ABOUT THIS TASK: Two lines mark the range in the entries below: the one holding "## Tribunal records form identification" and the one holding "business:** Draper's Assistant". Set down those two and all lines between them, exactly.

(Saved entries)
***
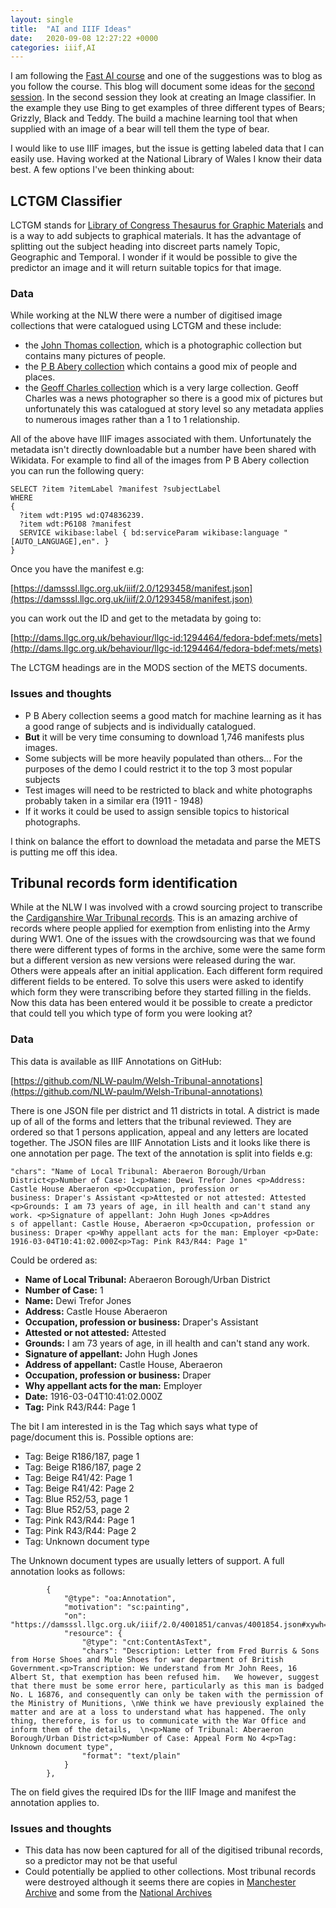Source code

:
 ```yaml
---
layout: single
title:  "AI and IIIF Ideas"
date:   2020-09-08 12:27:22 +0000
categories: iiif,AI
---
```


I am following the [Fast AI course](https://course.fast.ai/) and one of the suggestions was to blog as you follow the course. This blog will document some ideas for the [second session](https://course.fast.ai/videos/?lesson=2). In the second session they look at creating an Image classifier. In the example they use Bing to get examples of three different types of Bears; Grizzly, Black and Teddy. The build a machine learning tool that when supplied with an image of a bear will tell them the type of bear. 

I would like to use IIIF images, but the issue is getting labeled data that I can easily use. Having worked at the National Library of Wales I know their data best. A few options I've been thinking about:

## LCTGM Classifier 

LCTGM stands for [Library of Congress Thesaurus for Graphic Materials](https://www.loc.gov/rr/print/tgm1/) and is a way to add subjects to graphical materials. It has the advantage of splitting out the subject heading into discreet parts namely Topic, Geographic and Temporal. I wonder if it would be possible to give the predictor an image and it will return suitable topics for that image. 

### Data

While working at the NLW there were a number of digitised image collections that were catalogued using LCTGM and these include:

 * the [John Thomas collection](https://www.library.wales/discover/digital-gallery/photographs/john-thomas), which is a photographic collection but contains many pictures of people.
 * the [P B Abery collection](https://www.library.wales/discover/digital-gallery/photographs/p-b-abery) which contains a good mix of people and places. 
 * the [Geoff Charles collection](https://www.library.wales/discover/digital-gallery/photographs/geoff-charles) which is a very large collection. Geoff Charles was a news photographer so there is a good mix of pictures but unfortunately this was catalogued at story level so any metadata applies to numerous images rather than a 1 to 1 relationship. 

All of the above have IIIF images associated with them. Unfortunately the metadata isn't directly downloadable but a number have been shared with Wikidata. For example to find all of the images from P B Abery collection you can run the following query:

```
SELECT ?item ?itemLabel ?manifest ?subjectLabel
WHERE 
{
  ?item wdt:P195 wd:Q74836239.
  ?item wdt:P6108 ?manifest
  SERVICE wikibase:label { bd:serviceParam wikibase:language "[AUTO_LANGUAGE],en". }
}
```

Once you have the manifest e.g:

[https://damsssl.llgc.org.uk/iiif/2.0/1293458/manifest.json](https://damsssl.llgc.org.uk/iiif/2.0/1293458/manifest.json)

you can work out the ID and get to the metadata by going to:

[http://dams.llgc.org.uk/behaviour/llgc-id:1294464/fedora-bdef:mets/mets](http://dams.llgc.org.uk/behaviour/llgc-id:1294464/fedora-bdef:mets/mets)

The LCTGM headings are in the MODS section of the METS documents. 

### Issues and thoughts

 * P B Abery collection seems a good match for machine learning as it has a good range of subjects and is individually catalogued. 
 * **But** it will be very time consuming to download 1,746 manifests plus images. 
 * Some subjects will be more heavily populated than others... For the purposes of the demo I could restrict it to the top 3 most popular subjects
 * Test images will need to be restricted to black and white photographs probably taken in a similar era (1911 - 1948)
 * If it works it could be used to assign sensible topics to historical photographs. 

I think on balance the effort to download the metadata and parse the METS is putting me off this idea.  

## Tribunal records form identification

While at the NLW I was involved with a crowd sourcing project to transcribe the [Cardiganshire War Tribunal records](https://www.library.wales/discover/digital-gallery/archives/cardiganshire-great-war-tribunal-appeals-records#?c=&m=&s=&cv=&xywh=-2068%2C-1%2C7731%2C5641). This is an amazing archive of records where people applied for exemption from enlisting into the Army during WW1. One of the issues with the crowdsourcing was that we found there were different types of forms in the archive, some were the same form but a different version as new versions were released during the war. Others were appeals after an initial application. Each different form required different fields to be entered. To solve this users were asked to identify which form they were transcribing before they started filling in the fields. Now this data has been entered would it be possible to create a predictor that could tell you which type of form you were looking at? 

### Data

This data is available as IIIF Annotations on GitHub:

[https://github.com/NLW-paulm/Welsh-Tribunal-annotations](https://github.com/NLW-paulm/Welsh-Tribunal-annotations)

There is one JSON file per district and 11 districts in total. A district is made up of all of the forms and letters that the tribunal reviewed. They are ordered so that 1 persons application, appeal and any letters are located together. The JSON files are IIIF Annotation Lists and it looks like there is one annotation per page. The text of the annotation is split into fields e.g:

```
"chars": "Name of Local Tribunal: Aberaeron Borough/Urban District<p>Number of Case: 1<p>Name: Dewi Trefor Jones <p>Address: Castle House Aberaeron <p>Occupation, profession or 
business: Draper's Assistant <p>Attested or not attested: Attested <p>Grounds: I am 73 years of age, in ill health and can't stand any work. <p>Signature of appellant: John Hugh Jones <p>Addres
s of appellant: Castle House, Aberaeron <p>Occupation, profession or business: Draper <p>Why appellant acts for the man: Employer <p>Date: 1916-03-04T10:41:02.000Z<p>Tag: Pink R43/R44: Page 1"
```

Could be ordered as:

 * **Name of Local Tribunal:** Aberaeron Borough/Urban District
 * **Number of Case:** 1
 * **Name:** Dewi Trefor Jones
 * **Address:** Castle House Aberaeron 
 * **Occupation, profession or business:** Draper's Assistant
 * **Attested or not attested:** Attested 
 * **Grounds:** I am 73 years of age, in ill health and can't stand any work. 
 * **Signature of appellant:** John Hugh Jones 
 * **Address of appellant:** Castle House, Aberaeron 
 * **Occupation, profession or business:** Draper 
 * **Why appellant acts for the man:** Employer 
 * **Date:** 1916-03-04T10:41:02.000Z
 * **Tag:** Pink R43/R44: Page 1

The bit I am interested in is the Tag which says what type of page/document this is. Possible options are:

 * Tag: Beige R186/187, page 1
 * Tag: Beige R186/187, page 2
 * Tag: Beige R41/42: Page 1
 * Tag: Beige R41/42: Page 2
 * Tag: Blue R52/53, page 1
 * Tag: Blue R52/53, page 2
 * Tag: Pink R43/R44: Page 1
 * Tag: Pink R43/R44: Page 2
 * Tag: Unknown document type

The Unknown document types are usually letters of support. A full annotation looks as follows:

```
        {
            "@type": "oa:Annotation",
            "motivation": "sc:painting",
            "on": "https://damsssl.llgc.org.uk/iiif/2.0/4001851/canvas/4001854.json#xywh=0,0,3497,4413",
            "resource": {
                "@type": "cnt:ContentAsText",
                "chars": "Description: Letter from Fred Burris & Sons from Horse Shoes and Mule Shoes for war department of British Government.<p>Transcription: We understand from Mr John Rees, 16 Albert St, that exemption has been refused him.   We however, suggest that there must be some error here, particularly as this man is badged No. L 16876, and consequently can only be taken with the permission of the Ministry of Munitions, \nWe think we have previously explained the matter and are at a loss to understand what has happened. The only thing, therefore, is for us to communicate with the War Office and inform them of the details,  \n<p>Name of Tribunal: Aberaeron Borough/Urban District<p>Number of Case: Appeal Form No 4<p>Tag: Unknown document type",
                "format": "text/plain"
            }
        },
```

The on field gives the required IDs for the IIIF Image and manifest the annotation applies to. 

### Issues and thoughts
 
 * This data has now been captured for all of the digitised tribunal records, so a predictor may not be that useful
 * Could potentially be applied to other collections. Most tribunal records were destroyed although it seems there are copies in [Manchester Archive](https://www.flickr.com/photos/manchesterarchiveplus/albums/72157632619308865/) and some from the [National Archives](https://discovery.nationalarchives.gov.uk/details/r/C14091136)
***
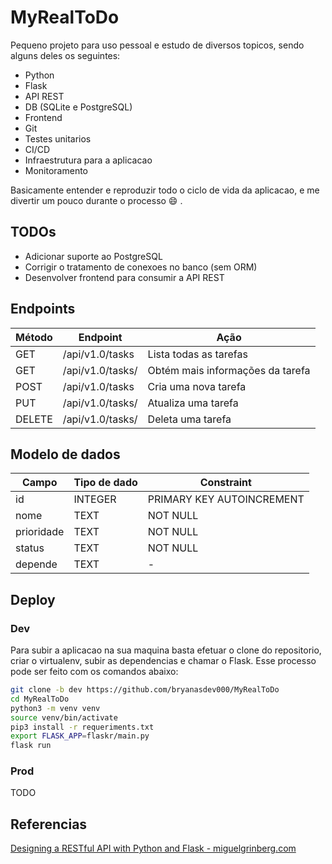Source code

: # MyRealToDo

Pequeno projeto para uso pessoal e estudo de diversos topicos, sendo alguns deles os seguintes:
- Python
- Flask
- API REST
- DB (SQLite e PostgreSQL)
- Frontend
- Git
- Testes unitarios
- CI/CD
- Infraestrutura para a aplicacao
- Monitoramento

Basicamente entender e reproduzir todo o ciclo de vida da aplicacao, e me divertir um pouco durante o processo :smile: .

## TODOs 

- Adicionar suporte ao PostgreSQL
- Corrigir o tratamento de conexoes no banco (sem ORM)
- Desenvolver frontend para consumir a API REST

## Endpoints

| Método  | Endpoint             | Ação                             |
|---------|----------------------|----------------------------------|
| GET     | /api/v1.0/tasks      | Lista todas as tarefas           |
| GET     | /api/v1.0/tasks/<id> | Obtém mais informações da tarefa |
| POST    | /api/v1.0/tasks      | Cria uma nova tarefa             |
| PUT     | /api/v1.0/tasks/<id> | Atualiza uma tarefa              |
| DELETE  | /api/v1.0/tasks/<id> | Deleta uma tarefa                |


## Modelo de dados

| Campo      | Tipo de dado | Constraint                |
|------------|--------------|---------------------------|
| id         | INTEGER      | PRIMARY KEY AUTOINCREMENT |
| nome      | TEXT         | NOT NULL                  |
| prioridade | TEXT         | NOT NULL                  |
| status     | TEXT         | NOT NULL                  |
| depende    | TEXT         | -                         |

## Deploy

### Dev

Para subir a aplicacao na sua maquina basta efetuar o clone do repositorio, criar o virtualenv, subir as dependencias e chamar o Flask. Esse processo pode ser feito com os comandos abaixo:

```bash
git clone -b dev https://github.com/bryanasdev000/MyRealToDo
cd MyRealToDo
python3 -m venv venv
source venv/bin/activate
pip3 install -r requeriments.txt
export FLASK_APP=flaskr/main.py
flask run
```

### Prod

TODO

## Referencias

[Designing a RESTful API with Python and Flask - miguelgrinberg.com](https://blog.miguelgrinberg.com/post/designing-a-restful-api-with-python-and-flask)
***
PROBLEM SOLUTION:
## Tribunal records form identification

While at the NLW I was involved with a crowd sourcing project to transcribe the [Cardiganshire War Tribunal records](https://www.library.wales/discover/digital-gallery/archives/cardiganshire-great-war-tribunal-appeals-records#?c=&m=&s=&cv=&xywh=-2068%2C-1%2C7731%2C5641). This is an amazing archive of records where people applied for exemption from enlisting into the Army during WW1. One of the issues with the crowdsourcing was that we found there were different types of forms in the archive, some were the same form but a different version as new versions were released during the war. Others were appeals after an initial application. Each different form required different fields to be entered. To solve this users were asked to identify which form they were transcribing before they started filling in the fields. Now this data has been entered would it be possible to create a predictor that could tell you which type of form you were looking at? 

### Data

This data is available as IIIF Annotations on GitHub:

[https://github.com/NLW-paulm/Welsh-Tribunal-annotations](https://github.com/NLW-paulm/Welsh-Tribunal-annotations)

There is one JSON file per district and 11 districts in total. A district is made up of all of the forms and letters that the tribunal reviewed. They are ordered so that 1 persons application, appeal and any letters are located together. The JSON files are IIIF Annotation Lists and it looks like there is one annotation per page. The text of the annotation is split into fields e.g:

```
"chars": "Name of Local Tribunal: Aberaeron Borough/Urban District<p>Number of Case: 1<p>Name: Dewi Trefor Jones <p>Address: Castle House Aberaeron <p>Occupation, profession or 
business: Draper's Assistant <p>Attested or not attested: Attested <p>Grounds: I am 73 years of age, in ill health and can't stand any work. <p>Signature of appellant: John Hugh Jones <p>Addres
s of appellant: Castle House, Aberaeron <p>Occupation, profession or business: Draper <p>Why appellant acts for the man: Employer <p>Date: 1916-03-04T10:41:02.000Z<p>Tag: Pink R43/R44: Page 1"
```

Could be ordered as:

 * **Name of Local Tribunal:** Aberaeron Borough/Urban District
 * **Number of Case:** 1
 * **Name:** Dewi Trefor Jones
 * **Address:** Castle House Aberaeron 
 * **Occupation, profession or business:** Draper's Assistant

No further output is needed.